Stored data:
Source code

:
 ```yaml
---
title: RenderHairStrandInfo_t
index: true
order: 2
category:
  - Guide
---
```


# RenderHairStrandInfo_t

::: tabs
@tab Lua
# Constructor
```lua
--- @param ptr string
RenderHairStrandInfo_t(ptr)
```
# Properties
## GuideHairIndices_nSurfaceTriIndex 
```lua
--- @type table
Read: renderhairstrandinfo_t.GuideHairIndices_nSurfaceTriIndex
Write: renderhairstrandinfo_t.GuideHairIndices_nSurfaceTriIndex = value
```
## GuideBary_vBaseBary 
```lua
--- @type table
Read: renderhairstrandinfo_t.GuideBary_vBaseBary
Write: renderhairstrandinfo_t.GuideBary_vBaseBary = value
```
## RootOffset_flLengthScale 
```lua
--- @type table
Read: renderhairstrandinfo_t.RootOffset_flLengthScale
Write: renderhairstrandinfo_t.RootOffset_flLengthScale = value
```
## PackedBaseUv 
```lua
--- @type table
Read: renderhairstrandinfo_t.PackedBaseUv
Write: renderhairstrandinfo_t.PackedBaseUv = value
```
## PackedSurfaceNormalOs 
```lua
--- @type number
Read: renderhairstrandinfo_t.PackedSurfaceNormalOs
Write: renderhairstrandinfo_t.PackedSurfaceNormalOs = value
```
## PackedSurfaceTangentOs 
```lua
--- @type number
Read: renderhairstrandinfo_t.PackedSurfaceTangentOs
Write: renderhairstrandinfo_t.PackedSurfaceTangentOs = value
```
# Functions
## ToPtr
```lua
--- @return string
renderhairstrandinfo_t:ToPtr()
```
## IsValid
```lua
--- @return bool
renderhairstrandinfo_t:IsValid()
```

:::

_Problem description_
Transcribe every entry exactly, omitting nothing.

_Reply_
Source code

:
 ```yaml
---
title: RenderHairStrandInfo_t
index: true
order: 2
category:
  - Guide
---
```


# RenderHairStrandInfo_t

::: tabs
@tab Lua
# Constructor
```lua
--- @param ptr string
RenderHairStrandInfo_t(ptr)
```
# Properties
## GuideHairIndices_nSurfaceTriIndex 
```lua
--- @type table
Read: renderhairstrandinfo_t.GuideHairIndices_nSurfaceTriIndex
Write: renderhairstrandinfo_t.GuideHairIndices_nSurfaceTriIndex = value
```
## GuideBary_vBaseBary 
```lua
--- @type table
Read: renderhairstrandinfo_t.GuideBary_vBaseBary
Write: renderhairstrandinfo_t.GuideBary_vBaseBary = value
```
## RootOffset_flLengthScale 
```lua
--- @type table
Read: renderhairstrandinfo_t.RootOffset_flLengthScale
Write: renderhairstrandinfo_t.RootOffset_flLengthScale = value
```
## PackedBaseUv 
```lua
--- @type table
Read: renderhairstrandinfo_t.PackedBaseUv
Write: renderhairstrandinfo_t.PackedBaseUv = value
```
## PackedSurfaceNormalOs 
```lua
--- @type number
Read: renderhairstrandinfo_t.PackedSurfaceNormalOs
Write: renderhairstrandinfo_t.PackedSurfaceNormalOs = value
```
## PackedSurfaceTangentOs 
```lua
--- @type number
Read: renderhairstrandinfo_t.PackedSurfaceTangentOs
Write: renderhairstrandinfo_t.PackedSurfaceTangentOs = value
```
# Functions
## ToPtr
```lua
--- @return string
renderhairstrandinfo_t:ToPtr()
```
## IsValid
```lua
--- @return bool
renderhairstrandinfo_t:IsValid()
```

:::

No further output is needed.